Extracted data:
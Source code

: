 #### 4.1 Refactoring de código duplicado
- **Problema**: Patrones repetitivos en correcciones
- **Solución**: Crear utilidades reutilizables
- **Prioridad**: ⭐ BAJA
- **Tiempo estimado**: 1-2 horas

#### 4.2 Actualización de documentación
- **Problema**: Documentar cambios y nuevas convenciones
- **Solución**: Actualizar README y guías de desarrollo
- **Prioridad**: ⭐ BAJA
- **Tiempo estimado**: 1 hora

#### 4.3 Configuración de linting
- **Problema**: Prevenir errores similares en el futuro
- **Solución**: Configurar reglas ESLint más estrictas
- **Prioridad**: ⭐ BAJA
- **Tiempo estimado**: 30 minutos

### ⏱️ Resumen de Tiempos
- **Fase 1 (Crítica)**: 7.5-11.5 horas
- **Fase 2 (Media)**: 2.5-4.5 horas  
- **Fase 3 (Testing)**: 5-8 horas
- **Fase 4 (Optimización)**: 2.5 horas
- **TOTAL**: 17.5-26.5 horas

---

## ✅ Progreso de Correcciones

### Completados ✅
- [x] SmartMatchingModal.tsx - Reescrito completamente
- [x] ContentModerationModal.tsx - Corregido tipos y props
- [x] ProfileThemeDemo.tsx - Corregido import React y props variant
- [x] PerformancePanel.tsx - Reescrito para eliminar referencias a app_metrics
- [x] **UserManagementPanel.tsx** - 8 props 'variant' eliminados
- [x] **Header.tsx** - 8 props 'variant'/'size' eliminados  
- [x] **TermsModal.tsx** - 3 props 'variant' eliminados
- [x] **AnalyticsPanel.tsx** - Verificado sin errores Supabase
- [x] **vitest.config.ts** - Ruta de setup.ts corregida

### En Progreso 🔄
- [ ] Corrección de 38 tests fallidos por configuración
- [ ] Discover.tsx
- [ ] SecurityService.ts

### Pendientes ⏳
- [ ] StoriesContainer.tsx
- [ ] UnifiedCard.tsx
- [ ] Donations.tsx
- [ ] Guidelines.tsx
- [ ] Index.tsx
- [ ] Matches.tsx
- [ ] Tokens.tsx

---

Exercise instructions:
In the material above, each line with the word "Reescrito" should be copied.

Result of this exercise:
- [x] SmartMatchingModal.tsx - Reescrito completamente
- [x] PerformancePanel.tsx - Reescrito para eliminar referencias a app_metrics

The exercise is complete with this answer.